- Saved entries -
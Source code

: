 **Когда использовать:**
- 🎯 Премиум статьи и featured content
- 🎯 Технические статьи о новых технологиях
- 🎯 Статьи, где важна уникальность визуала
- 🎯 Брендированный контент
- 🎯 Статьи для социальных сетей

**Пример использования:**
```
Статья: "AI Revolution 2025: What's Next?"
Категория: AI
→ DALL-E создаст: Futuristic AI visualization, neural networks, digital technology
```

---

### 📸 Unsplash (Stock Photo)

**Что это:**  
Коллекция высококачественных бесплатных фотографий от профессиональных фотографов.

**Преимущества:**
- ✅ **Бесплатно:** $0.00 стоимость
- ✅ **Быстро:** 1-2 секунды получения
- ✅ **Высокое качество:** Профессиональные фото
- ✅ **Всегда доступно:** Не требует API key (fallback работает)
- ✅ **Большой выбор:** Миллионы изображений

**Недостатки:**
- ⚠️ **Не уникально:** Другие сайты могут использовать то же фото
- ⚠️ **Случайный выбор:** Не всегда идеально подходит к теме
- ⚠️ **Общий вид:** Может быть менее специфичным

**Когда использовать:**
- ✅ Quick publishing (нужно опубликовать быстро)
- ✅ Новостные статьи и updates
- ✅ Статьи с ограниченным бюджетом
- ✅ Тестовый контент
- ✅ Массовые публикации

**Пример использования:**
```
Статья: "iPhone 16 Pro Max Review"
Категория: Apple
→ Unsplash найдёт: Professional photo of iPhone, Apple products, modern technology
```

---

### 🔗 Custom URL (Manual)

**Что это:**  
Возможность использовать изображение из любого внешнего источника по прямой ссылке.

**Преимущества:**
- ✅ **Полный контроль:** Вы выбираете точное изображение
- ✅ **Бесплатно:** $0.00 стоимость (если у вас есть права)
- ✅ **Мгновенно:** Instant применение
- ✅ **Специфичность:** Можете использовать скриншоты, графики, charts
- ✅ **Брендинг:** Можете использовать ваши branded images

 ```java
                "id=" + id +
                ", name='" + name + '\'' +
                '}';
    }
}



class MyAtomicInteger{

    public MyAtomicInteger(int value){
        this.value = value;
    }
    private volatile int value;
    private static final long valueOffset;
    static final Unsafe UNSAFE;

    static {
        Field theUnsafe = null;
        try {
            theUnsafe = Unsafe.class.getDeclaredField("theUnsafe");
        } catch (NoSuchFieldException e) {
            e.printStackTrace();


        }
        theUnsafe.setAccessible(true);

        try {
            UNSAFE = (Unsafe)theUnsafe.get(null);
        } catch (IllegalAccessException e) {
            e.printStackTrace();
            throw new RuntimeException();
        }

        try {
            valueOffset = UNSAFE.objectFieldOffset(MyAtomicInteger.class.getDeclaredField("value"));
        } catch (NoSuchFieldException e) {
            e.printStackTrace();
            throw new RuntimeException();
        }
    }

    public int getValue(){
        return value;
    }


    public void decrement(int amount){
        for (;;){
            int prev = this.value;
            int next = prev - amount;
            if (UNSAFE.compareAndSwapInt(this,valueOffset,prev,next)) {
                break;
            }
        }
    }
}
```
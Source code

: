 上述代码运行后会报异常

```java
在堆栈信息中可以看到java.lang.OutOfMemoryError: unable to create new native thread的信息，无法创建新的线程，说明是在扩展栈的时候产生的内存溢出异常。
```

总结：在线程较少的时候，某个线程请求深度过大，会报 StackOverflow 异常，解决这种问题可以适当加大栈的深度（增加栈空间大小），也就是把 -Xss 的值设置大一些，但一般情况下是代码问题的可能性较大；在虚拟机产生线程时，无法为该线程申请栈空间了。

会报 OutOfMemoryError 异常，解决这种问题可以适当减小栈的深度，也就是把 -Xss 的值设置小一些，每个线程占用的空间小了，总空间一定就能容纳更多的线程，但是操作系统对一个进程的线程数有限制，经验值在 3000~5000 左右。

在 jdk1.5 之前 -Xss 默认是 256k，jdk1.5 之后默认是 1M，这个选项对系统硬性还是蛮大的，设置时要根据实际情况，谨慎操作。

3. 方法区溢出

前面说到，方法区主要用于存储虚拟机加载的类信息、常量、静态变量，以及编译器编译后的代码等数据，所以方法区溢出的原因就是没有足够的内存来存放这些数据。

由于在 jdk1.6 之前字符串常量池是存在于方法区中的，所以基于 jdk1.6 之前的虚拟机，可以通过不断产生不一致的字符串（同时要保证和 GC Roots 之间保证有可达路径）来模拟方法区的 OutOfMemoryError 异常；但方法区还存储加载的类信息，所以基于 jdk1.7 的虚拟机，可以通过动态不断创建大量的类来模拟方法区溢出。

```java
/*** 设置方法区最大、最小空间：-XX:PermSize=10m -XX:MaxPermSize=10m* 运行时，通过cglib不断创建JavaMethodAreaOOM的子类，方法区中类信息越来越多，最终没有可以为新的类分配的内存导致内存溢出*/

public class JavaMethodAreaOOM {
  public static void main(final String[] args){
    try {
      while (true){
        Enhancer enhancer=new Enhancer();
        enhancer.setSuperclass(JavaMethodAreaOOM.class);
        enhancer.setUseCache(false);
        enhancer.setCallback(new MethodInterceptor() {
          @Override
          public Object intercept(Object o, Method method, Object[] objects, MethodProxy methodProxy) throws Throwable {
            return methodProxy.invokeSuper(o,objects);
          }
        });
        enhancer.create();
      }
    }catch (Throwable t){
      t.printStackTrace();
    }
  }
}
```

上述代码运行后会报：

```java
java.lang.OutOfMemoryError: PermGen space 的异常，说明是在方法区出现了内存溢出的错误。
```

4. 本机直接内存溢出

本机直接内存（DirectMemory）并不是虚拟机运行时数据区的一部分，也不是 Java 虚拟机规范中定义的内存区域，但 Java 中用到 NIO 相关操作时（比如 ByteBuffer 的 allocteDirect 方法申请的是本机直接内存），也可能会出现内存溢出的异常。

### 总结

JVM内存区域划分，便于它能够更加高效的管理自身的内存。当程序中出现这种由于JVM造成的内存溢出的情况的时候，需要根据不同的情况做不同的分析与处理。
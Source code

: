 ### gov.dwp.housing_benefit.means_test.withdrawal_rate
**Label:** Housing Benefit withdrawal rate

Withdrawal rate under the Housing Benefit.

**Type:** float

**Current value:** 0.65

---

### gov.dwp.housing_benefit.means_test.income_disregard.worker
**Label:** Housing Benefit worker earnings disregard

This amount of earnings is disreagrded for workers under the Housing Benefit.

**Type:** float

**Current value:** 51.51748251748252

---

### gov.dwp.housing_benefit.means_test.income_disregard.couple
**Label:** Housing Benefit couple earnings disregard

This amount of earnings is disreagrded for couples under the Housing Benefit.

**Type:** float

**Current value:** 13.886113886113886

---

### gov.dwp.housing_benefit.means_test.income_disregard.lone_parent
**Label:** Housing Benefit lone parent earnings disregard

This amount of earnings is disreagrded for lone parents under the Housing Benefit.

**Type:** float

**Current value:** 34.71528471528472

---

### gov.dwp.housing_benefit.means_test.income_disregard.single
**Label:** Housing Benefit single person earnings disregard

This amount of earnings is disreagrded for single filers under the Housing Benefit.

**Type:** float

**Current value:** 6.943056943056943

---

- TASK -
Restate every line of the data word for word.

- SOLUTION TO THIS EXERCISE -
Source code

: **Когда использовать:**
- 🎯 Премиум статьи и featured content
- 🎯 Технические статьи о новых технологиях
- 🎯 Статьи, где важна уникальность визуала
- 🎯 Брендированный контент
- 🎯 Статьи для социальных сетей

**Пример использования:**
```
Статья: "AI Revolution 2025: What's Next?"
Категория: AI
→ DALL-E создаст: Futuristic AI visualization, neural networks, digital technology
```

---

### 📸 Unsplash (Stock Photo)

**Что это:**  
Коллекция высококачественных бесплатных фотографий от профессиональных фотографов.

**Преимущества:**
- ✅ **Бесплатно:** $0.00 стоимость
- ✅ **Быстро:** 1-2 секунды получения
- ✅ **Высокое качество:** Профессиональные фото
- ✅ **Всегда доступно:** Не требует API key (fallback работает)
- ✅ **Большой выбор:** Миллионы изображений

**Недостатки:**
- ⚠️ **Не уникально:** Другие сайты могут использовать то же фото
- ⚠️ **Случайный выбор:** Не всегда идеально подходит к теме
- ⚠️ **Общий вид:** Может быть менее специфичным

**Когда использовать:**
- ✅ Quick publishing (нужно опубликовать быстро)
- ✅ Новостные статьи и updates
- ✅ Статьи с ограниченным бюджетом
- ✅ Тестовый контент
- ✅ Массовые публикации

**Пример использования:**
```
Статья: "iPhone 16 Pro Max Review"
Категория: Apple
→ Unsplash найдёт: Professional photo of iPhone, Apple products, modern technology
```

---

### 🔗 Custom URL (Manual)

**Что это:**  
Возможность использовать изображение из любого внешнего источника по прямой ссылке.

**Преимущества:**
- ✅ **Полный контроль:** Вы выбираете точное изображение
- ✅ **Бесплатно:** $0.00 стоимость (если у вас есть права)
- ✅ **Мгновенно:** Instant применение
- ✅ **Специфичность:** Можете использовать скриншоты, графики, charts
- ✅ **Брендинг:** Можете использовать ваши branded images

 ```java
                "id=" + id +
                ", name='" + name + '\'' +
                '}';
    }
}



class MyAtomicInteger{

    public MyAtomicInteger(int value){
        this.value = value;
    }
    private volatile int value;
    private static final long valueOffset;
    static final Unsafe UNSAFE;

    static {
        Field theUnsafe = null;
        try {
            theUnsafe = Unsafe.class.getDeclaredField("theUnsafe");
        } catch (NoSuchFieldException e) {
            e.printStackTrace();


        }
        theUnsafe.setAccessible(true);

        try {
            UNSAFE = (Unsafe)theUnsafe.get(null);
        } catch (IllegalAccessException e) {
            e.printStackTrace();
            throw new RuntimeException();
        }

        try {
            valueOffset = UNSAFE.objectFieldOffset(MyAtomicInteger.class.getDeclaredField("value"));
        } catch (NoSuchFieldException e) {
            e.printStackTrace();
            throw new RuntimeException();
        }
    }

    public int getValue(){
        return value;
    }


    public void decrement(int amount){
        for (;;){
            int prev = this.value;
            int next = prev - amount;
            if (UNSAFE.compareAndSwapInt(this,valueOffset,prev,next)) {
                break;
            }
        }
    }
}
```
Source code

: 上述代码运行后会报异常

```java
在堆栈信息中可以看到java.lang.OutOfMemoryError: unable to create new native thread的信息，无法创建新的线程，说明是在扩展栈的时候产生的内存溢出异常。
```

总结：在线程较少的时候，某个线程请求深度过大，会报 StackOverflow 异常，解决这种问题可以适当加大栈的深度（增加栈空间大小），也就是把 -Xss 的值设置大一些，但一般情况下是代码问题的可能性较大；在虚拟机产生线程时，无法为该线程申请栈空间了。

会报 OutOfMemoryError 异常，解决这种问题可以适当减小栈的深度，也就是把 -Xss 的值设置小一些，每个线程占用的空间小了，总空间一定就能容纳更多的线程，但是操作系统对一个进程的线程数有限制，经验值在 3000~5000 左右。

在 jdk1.5 之前 -Xss 默认是 256k，jdk1.5 之后默认是 1M，这个选项对系统硬性还是蛮大的，设置时要根据实际情况，谨慎操作。

3. 方法区溢出

前面说到，方法区主要用于存储虚拟机加载的类信息、常量、静态变量，以及编译器编译后的代码等数据，所以方法区溢出的原因就是没有足够的内存来存放这些数据。

由于在 jdk1.6 之前字符串常量池是存在于方法区中的，所以基于 jdk1.6 之前的虚拟机，可以通过不断产生不一致的字符串（同时要保证和 GC Roots 之间保证有可达路径）来模拟方法区的 OutOfMemoryError 异常；但方法区还存储加载的类信息，所以基于 jdk1.7 的虚拟机，可以通过动态不断创建大量的类来模拟方法区溢出。

```java
/*** 设置方法区最大、最小空间：-XX:PermSize=10m -XX:MaxPermSize=10m* 运行时，通过cglib不断创建JavaMethodAreaOOM的子类，方法区中类信息越来越多，最终没有可以为新的类分配的内存导致内存溢出*/

public class JavaMethodAreaOOM {
  public static void main(final String[] args){
    try {
      while (true){
        Enhancer enhancer=new Enhancer();
        enhancer.setSuperclass(JavaMethodAreaOOM.class);
        enhancer.setUseCache(false);
        enhancer.setCallback(new MethodInterceptor() {
          @Override
          public Object intercept(Object o, Method method, Object[] objects, MethodProxy methodProxy) throws Throwable {
            return methodProxy.invokeSuper(o,objects);
          }
        });
        enhancer.create();
      }
    }catch (Throwable t){
      t.printStackTrace();
    }
  }
}
```

上述代码运行后会报：

```java
java.lang.OutOfMemoryError: PermGen space 的异常，说明是在方法区出现了内存溢出的错误。
```

4. 本机直接内存溢出

本机直接内存（DirectMemory）并不是虚拟机运行时数据区的一部分，也不是 Java 虚拟机规范中定义的内存区域，但 Java 中用到 NIO 相关操作时（比如 ByteBuffer 的 allocteDirect 方法申请的是本机直接内存），也可能会出现内存溢出的异常。

### 总结

JVM内存区域划分，便于它能够更加高效的管理自身的内存。当程序中出现这种由于JVM造成的内存溢出的情况的时候，需要根据不同的情况做不同的分析与处理。
Source code

: ### gov.dwp.housing_benefit.means_test.withdrawal_rate
**Label:** Housing Benefit withdrawal rate

Withdrawal rate under the Housing Benefit.

**Type:** float

**Current value:** 0.65

---

### gov.dwp.housing_benefit.means_test.income_disregard.worker
**Label:** Housing Benefit worker earnings disregard

This amount of earnings is disreagrded for workers under the Housing Benefit.

**Type:** float

**Current value:** 51.51748251748252

---

### gov.dwp.housing_benefit.means_test.income_disregard.couple
**Label:** Housing Benefit couple earnings disregard

This amount of earnings is disreagrded for couples under the Housing Benefit.

**Type:** float

**Current value:** 13.886113886113886

---

### gov.dwp.housing_benefit.means_test.income_disregard.lone_parent
**Label:** Housing Benefit lone parent earnings disregard

This amount of earnings is disreagrded for lone parents under the Housing Benefit.

**Type:** float

**Current value:** 34.71528471528472

---

### gov.dwp.housing_benefit.means_test.income_disregard.single
**Label:** Housing Benefit single person earnings disregard

This amount of earnings is disreagrded for single filers under the Housing Benefit.

**Type:** float

**Current value:** 6.943056943056943

---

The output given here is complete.